Search is broken. You may not feel the same way, but it is. And it might require a new web standard to emerge in order for it to truly be fixed.
Now with Google at over $600 a share and 91% of us using search engines (and largely satisfied with them) it's easy to believe that search is anything but broken. However, the problem is that the entire search paradigm was built during the Web 1.0 era when generally all we cared about searching was the content that other people created. That's not true anymore.
Today all of us are generating a torrent of content across lots of different sites - sometimes hundreds of them. This includes everything from financial transactions your bank site is logging to email that sits in your Gmail or Hotmail account to content you're posting on Facebook and, increasingly, documents you're creating using rich internet applications like Google Docs. In addition, lots of data comes back at you too - replies, account alerts, pokes, etc. There's currently no way to easily search it all.
Right now when you want to find bits that you generated you have to think first about where it lives and then go to that site and search for it. Here are some of the search boxes that I utilize on a daily basis. You may recognize them too.

Now, I don't know about you but I don't want to think about where my information lives or use 100 different search boxes. That's the beauty of Google. You go to a single box you enter what you want and instantaneously you find it. You don't have to think about what site it's on. Google knows so you don't have to. We need a secure, opt-in web version of Google Desktop that can find all the bits we generate online, even if they are behind walls.

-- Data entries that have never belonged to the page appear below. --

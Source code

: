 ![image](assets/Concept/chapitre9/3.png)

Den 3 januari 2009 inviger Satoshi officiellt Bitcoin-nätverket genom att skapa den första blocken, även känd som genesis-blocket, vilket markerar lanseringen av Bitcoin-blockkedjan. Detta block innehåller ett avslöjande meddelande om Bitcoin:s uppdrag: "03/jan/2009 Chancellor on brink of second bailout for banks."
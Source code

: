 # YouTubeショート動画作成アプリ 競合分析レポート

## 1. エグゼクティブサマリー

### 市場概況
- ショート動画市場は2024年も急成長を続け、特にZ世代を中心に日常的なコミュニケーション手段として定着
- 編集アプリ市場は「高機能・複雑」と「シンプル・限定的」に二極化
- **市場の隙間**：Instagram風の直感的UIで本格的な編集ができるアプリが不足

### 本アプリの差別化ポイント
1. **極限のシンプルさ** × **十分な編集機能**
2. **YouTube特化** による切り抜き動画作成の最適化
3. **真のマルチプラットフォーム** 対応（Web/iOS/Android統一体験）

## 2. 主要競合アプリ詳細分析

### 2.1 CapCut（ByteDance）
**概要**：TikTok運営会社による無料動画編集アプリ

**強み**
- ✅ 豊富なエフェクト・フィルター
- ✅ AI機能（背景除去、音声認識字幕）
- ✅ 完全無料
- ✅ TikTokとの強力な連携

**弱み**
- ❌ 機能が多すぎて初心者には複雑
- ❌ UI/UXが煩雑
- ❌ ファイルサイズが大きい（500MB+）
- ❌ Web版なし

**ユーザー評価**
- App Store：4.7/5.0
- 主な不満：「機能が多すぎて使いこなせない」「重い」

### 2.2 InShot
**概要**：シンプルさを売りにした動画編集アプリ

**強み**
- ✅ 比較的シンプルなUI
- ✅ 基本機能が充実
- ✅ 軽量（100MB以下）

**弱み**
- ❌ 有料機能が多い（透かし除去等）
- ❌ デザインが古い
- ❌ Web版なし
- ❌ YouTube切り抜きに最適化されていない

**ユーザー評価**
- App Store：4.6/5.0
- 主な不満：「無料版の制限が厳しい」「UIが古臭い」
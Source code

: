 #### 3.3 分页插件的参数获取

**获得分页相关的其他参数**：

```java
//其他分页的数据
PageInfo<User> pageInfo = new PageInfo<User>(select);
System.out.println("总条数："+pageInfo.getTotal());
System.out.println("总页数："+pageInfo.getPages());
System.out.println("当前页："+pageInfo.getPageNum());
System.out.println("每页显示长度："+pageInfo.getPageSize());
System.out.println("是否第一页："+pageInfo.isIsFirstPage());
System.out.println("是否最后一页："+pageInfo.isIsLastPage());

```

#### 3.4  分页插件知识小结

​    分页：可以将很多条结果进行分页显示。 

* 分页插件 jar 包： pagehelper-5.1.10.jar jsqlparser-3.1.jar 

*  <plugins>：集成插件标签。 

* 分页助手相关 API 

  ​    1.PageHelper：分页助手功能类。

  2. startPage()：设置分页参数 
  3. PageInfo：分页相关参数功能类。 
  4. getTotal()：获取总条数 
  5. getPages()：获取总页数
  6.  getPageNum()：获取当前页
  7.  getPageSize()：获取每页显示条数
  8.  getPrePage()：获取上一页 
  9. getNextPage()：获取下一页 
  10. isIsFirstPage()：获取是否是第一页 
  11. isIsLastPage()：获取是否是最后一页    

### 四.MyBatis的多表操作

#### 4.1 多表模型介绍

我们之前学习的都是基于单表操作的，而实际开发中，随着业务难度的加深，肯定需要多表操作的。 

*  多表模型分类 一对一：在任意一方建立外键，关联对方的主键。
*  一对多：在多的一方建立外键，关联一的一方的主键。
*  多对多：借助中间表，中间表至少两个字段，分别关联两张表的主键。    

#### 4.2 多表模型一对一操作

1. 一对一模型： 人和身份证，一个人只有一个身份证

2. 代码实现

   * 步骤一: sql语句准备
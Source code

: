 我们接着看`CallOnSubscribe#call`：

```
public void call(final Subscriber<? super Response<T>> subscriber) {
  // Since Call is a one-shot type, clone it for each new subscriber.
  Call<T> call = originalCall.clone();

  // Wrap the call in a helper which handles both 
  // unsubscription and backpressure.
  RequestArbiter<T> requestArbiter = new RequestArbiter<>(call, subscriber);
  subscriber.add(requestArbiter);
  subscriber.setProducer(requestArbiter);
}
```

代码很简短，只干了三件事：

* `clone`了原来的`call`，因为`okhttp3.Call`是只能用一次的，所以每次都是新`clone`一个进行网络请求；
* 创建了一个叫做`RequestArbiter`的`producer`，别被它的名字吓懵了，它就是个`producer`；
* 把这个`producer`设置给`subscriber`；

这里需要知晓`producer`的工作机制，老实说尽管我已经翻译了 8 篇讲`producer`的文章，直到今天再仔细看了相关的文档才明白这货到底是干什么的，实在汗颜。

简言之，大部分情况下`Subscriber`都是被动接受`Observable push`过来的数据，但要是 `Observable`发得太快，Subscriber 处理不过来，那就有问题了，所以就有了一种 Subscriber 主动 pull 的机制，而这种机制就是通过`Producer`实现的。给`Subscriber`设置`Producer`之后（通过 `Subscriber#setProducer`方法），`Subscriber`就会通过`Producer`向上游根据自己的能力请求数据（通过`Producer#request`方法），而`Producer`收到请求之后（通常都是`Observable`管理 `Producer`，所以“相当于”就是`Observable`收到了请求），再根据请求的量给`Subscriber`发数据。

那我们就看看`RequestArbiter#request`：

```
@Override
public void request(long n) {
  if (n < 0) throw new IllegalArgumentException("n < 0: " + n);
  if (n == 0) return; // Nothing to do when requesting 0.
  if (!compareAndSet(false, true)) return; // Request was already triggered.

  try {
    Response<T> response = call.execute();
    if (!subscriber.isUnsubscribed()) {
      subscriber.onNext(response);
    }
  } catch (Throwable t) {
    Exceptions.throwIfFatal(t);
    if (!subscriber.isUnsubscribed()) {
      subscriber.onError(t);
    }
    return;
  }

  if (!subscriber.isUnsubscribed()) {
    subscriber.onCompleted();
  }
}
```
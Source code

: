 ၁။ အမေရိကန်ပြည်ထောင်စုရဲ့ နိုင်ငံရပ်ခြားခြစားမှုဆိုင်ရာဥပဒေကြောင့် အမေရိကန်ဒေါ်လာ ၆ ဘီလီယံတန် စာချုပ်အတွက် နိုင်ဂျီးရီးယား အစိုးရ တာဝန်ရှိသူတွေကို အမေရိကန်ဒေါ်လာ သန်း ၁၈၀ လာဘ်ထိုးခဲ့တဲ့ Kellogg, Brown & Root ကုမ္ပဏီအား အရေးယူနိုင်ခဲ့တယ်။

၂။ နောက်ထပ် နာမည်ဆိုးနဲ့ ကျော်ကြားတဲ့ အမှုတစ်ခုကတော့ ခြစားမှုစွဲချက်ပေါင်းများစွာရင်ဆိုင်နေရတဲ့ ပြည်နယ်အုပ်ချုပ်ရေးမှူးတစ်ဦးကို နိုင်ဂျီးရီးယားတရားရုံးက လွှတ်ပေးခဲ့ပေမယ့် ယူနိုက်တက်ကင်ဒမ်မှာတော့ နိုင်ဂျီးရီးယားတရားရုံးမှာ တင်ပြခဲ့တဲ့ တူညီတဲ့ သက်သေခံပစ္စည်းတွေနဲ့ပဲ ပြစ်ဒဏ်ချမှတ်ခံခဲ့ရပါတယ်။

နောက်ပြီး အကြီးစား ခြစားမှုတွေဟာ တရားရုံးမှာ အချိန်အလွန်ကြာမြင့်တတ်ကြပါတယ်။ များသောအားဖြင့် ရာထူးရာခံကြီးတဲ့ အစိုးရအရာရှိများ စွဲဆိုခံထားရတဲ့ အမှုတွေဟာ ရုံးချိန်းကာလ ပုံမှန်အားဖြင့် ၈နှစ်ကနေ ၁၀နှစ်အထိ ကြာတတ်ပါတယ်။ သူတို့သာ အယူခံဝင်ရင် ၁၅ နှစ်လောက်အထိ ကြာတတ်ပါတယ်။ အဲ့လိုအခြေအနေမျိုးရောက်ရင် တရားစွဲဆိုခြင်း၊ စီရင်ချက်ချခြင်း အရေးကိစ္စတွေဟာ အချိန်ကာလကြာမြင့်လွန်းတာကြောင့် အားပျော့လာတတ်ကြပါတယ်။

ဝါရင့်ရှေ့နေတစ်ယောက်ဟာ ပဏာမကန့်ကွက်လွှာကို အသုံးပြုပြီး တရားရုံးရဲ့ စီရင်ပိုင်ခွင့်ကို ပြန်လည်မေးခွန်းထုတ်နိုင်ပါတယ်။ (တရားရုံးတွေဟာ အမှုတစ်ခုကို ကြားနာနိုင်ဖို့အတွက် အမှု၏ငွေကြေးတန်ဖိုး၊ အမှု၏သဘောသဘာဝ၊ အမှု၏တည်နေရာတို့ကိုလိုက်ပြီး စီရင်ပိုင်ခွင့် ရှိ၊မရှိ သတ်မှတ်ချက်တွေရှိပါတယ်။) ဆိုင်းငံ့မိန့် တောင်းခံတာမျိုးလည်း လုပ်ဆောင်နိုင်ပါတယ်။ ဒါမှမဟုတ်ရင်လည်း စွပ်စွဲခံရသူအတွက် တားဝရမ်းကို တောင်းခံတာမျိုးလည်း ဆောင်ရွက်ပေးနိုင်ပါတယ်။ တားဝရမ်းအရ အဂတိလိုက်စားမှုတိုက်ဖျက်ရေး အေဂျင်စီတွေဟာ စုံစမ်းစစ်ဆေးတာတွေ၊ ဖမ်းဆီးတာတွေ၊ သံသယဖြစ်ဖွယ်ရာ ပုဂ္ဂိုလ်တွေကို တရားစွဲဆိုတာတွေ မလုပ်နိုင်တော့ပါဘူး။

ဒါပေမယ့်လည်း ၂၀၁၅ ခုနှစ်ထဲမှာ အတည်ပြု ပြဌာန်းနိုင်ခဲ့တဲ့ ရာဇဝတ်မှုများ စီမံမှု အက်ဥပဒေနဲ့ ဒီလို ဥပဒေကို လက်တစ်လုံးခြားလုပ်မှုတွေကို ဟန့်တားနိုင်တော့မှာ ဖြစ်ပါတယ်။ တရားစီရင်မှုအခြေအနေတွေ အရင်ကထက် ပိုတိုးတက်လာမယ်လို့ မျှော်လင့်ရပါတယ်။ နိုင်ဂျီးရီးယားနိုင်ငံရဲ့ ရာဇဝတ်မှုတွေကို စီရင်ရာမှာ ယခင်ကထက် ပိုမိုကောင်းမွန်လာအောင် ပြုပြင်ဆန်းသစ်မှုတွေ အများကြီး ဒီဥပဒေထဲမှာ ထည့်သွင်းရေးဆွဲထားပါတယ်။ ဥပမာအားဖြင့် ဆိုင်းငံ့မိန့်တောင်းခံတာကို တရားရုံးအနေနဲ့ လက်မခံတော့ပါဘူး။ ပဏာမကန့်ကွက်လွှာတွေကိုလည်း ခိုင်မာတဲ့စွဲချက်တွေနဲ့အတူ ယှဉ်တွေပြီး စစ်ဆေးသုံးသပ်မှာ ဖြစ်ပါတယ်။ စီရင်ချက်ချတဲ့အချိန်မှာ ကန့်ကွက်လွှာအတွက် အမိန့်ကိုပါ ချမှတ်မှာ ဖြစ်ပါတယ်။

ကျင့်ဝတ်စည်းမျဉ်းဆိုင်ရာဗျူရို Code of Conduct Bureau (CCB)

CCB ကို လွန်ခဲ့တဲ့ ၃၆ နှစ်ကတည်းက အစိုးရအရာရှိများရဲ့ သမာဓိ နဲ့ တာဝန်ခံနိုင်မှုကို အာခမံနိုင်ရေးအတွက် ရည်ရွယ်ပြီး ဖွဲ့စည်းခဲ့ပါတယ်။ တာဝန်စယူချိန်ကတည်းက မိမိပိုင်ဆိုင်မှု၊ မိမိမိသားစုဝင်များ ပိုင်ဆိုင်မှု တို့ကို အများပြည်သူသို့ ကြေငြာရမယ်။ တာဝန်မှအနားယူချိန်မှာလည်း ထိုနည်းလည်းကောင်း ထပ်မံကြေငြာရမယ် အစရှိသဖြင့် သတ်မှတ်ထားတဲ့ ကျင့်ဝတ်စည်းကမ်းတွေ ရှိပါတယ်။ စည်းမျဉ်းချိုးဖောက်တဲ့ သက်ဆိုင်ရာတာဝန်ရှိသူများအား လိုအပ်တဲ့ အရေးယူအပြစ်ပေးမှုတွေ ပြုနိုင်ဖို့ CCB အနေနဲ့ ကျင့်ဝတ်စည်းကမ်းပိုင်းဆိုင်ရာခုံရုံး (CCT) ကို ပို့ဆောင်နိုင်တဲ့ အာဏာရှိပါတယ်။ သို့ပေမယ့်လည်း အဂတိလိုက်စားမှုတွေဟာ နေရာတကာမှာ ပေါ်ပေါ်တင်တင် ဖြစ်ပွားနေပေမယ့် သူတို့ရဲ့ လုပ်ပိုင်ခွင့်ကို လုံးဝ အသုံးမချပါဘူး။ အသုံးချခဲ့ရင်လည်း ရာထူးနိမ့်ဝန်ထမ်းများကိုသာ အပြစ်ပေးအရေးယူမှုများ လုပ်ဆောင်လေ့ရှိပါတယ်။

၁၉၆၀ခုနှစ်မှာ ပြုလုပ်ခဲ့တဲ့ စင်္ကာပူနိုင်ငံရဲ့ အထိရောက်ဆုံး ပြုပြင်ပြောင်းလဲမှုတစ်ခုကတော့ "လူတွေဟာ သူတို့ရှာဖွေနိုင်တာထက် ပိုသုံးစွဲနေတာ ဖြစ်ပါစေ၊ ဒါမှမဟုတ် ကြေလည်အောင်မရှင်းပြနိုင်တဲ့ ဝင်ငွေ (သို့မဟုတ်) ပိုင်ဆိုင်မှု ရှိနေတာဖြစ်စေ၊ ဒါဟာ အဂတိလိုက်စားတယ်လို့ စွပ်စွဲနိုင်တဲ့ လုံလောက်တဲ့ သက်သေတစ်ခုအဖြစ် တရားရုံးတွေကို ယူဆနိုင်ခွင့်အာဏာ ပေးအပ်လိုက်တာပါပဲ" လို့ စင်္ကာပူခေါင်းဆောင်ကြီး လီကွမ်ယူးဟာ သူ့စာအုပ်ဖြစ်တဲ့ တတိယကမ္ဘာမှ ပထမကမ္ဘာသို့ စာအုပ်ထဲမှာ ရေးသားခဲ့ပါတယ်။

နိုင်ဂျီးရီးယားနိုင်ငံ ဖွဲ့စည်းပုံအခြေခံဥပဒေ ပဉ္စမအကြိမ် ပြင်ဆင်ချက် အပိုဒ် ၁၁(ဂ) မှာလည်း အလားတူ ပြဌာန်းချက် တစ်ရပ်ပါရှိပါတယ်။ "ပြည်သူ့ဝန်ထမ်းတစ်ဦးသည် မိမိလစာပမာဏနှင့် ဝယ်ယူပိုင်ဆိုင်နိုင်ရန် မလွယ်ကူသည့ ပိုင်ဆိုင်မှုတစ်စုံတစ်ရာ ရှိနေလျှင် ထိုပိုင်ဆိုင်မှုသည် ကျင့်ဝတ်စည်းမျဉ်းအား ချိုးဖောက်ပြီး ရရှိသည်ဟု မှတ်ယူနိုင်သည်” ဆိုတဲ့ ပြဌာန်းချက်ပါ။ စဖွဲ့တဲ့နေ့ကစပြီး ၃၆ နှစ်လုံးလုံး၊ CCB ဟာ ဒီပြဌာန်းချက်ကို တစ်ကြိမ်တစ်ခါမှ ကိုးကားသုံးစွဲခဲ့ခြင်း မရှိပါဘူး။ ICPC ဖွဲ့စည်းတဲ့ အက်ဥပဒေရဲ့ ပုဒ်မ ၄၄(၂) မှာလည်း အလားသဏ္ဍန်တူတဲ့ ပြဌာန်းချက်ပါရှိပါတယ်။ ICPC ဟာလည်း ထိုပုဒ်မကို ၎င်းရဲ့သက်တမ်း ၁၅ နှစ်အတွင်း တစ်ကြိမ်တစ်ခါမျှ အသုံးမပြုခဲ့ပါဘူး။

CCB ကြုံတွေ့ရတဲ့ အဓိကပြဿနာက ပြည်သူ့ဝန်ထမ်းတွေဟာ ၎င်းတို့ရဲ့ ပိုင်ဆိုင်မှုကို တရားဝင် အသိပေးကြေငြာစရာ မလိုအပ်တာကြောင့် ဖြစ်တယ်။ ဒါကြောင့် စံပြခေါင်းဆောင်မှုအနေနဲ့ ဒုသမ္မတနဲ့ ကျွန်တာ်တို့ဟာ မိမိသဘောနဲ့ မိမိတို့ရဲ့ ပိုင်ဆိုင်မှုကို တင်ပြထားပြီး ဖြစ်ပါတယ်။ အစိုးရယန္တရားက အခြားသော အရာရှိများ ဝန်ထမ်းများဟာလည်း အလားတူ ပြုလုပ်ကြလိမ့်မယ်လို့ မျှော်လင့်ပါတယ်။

At a minimum, the portals will evolve so that you can not only easily search the web, but all of the stuff you generate on their properties via one box. You should be able to go to Google.com and search Gmail, GCal, GDocs, GReader and Jaiku. Right now you can't - easily.
However, with a little bit of collaboration, the opportunity is much bigger. It would be great to see a secure XML standard emerge for data sharing. This way, if I enter a search in AOL.com and I let it access my Gmail account, it will pull up my messages in the search perhaps in a special tab. This is a topic I am hoping some of the speakers will address at next week's Search Marketing Expo, which I plan to attend.
I will let the technologists figure the details out. What I do know is that people don't want to think about where their data is. In my case, I have upped my Gmail storage to 30 gigs because I use it as a private intranet (I have written about this extensively). I constantly email stuff into it - e.g. web pages, personal docs, etc. - to basically create the one box interface I am looking for. Others do the same or use Greasemonkey to fuse sites together. But that's not what normal people want.
So search is broken. If we leave it to Google they will fix it - but only within Google's land. How about Yahoo or Microsoft? Same. They can only search their own servers. It would be great to see everyone work together to make everything an individual wants to find searchable from one place.